New York City mayor Bill de Blasio is worried about storefront vacancies in his city, and he believes a “vacancy tax” on the property owners might solve the problem. “I am very interested in fighting for a vacancy fee or a vacancy tax that would penalize landlords who leave their storefronts vacant,” he said on a local news station. He speculated that vacancies are high because those landlords “are looking for some top-dollar rent but they blight the neighborhood by doing it.”
The mayor attributes his high-dollar rent hypothesis to double-digit vacancies occurring in prosperous Manhattan neighborhoods. At least one commercial real estate executive agrees. “It’s the opposite of what you would expect. There is a real estate boom going on for the last 20 years,” said Louis Puopolo of Douglas Elliman Commercial. “These wonderfully overpriced, beautiful properties sit over empty spaces for years.”
Last October, an analysis of Soho commercial space by The Real Deal revealed that investors who purchased $940 million worth of retail-focused buildings, condominiums, and cooperative units in Soho since 2011 have left the retail side of many of those buildings vacant. Those vacancies, which span 40 properties in the high-end area, represent more than 163,000 square feet of retail space. Tenants have proved unwilling to pay expensive rates, which climbed as high as $890 per-square-foot in 2014 and have since fallen nearly $80 to $812. “Many tenants still aren’t signing up. If they are, it’s for short-term deals as they struggle with an unpredictable economy and the rise of online retail,” observed Real Deal reporters Adam Pincus and Lucas McGill.

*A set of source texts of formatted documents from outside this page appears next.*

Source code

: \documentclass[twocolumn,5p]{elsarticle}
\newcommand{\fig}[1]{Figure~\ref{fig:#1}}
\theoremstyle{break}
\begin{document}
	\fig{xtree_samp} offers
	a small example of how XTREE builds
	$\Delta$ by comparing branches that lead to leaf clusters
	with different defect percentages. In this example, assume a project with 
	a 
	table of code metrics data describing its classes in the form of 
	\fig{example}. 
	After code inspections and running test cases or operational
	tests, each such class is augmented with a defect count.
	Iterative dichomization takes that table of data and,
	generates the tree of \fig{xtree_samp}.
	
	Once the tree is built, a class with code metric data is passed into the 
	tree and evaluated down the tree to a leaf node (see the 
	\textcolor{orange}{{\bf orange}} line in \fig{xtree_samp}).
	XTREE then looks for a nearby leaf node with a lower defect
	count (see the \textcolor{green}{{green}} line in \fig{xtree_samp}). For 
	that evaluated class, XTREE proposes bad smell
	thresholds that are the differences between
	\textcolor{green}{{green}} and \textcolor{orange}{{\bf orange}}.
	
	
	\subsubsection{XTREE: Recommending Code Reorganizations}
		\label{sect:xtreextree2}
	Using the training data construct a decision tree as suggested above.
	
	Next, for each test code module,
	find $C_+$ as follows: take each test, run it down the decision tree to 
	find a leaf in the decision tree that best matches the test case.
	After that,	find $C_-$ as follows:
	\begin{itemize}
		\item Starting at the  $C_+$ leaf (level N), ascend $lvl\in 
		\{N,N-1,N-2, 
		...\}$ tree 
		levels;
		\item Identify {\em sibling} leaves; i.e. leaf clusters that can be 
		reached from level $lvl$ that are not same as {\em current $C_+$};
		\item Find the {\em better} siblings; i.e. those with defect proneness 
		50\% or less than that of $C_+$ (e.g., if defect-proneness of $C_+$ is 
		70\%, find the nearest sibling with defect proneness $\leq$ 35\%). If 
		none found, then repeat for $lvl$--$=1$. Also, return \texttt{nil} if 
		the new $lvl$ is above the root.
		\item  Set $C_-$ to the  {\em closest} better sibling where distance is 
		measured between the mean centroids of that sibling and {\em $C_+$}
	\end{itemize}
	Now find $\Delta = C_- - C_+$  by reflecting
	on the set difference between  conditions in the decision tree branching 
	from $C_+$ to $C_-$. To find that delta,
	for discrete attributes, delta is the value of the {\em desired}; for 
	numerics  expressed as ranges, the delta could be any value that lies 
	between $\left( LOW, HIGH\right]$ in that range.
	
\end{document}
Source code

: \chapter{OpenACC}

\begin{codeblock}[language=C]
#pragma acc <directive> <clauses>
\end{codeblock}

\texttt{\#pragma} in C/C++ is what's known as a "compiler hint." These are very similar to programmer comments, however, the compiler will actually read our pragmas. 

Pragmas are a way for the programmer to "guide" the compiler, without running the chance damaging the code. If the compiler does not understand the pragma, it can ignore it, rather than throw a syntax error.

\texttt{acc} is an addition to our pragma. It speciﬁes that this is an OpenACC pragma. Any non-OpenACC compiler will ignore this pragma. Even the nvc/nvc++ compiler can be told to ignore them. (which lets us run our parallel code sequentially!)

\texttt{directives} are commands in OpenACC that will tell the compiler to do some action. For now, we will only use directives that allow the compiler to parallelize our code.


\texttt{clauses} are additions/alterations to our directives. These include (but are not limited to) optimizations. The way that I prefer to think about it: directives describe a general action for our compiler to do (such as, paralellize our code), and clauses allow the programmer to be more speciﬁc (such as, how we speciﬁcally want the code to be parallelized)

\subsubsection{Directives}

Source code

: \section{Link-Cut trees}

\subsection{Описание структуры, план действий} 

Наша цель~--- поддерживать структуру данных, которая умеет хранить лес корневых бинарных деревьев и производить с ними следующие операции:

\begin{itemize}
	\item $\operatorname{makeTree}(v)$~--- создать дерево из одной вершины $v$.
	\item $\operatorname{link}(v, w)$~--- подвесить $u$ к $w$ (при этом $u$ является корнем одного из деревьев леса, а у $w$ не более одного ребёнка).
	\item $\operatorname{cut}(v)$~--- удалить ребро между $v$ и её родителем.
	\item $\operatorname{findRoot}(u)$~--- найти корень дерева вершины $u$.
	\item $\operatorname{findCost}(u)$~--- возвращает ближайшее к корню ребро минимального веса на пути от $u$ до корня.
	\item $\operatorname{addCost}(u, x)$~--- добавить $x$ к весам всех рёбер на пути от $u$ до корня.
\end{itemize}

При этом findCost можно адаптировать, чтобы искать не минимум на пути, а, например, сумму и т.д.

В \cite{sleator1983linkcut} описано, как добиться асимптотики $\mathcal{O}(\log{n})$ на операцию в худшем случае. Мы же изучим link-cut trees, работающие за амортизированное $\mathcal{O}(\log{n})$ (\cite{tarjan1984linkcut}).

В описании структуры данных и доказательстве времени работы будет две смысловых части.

Not surprisingly, commercial brokers are not happy about the proposed taxes or the accusations of deliberate vacancies. “I have never met a single [landlord] that thinks, ‘Let’s keep it vacant and I am confident that rents will go up in the next few years,’” declared Steven Soutendijk, an executive managing director at Cushman & Wakefield. “There is almost no justification for keeping your space vacant,” he added, noting that vacant ground-floor real estate is not good for upper-level residential spaces either. Several brokers also warned that tenants would end up paying for de Blasio’s tax, since landlords would have to raise rents to offset the costs of the penalties.
TerraCRG’s Peter Schubert pointed out there are reasons to keep a retail space vacant that are far from nefarious. “People…don’t know what is happening behind the scenes,” he said. Landlords might have plans to redevelop an entire property or renovate their buildings. This may not be evident because these processes require renegotiations with existing tenants and other permits before the process can begin.
Investor Insight: Monitor this proposal and its effects on the local real estate market and investors closely. This policy could come to your investment properties and markets as well.